▸ Directions
Within the entries below, the lines from the one with "the final results." through the one with "target's API surface." are to be set down exactly, both ends kept.

(Source data)

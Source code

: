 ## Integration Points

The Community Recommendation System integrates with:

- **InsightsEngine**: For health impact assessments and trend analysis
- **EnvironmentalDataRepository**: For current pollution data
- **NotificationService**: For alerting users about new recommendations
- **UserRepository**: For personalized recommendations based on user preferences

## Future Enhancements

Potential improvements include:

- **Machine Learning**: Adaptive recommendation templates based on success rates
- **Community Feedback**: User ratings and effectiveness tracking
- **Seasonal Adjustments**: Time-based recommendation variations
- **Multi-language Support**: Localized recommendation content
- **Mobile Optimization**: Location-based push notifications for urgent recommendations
==
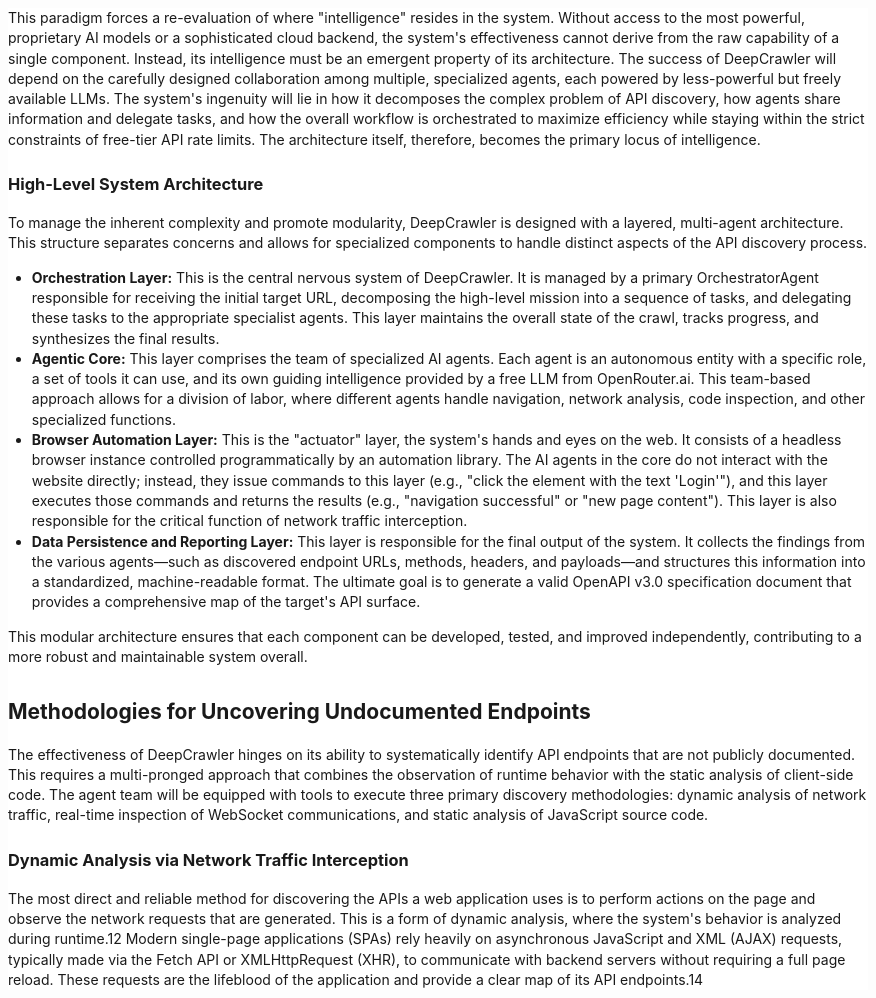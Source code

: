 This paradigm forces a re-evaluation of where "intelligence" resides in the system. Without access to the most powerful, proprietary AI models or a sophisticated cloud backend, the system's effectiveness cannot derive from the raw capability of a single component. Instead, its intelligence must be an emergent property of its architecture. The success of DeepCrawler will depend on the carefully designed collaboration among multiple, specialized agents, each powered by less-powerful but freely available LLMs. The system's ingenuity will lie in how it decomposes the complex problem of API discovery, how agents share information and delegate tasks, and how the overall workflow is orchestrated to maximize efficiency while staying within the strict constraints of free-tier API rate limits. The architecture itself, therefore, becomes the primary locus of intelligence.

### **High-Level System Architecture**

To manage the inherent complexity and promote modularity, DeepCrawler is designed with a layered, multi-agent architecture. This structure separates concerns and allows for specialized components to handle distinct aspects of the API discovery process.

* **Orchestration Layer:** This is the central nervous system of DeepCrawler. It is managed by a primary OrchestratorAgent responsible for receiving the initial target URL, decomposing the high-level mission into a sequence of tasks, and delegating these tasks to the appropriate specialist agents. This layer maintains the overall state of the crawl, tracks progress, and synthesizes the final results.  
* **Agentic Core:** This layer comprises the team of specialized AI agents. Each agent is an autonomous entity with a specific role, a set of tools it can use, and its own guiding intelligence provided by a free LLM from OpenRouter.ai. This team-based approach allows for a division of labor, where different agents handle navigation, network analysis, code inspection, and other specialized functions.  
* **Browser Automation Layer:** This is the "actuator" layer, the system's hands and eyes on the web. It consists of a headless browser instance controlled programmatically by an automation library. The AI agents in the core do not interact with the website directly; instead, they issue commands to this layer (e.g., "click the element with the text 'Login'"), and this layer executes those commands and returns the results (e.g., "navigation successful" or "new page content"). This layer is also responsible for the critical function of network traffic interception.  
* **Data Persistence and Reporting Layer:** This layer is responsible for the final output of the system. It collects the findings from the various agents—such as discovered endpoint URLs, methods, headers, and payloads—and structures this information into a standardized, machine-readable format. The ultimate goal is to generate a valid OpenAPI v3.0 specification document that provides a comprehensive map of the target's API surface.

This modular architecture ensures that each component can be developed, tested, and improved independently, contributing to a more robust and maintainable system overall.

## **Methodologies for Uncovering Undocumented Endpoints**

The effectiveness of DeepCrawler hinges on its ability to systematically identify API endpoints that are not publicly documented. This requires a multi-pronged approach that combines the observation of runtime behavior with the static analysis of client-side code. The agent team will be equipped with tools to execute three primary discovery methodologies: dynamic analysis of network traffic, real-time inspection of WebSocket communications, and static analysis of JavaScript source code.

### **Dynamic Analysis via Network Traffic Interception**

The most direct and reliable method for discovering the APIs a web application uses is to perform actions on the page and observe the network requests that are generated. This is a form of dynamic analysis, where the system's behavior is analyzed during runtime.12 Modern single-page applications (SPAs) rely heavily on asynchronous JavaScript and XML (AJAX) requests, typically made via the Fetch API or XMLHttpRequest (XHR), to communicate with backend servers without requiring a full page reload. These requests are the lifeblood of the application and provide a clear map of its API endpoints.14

▸ Task output
* **Orchestration Layer:** This is the central nervous system of DeepCrawler. It is managed by a primary OrchestratorAgent responsible for receiving the initial target URL, decomposing the high-level mission into a sequence of tasks, and delegating these tasks to the appropriate specialist agents. This layer maintains the overall state of the crawl, tracks progress, and synthesizes the final results.  
* **Agentic Core:** This layer comprises the team of specialized AI agents. Each agent is an autonomous entity with a specific role, a set of tools it can use, and its own guiding intelligence provided by a free LLM from OpenRouter.ai. This team-based approach allows for a division of labor, where different agents handle navigation, network analysis, code inspection, and other specialized functions.  
* **Browser Automation Layer:** This is the "actuator" layer, the system's hands and eyes on the web. It consists of a headless browser instance controlled programmatically by an automation library. The AI agents in the core do not interact with the website directly; instead, they issue commands to this layer (e.g., "click the element with the text 'Login'"), and this layer executes those commands and returns the results (e.g., "navigation successful" or "new page content"). This layer is also responsible for the critical function of network traffic interception.  
* **Data Persistence and Reporting Layer:** This layer is responsible for the final output of the system. It collects the findings from the various agents—such as discovered endpoint URLs, methods, headers, and payloads—and structures this information into a standardized, machine-readable format. The ultimate goal is to generate a valid OpenAPI v3.0 specification document that provides a comprehensive map of the target's API surface.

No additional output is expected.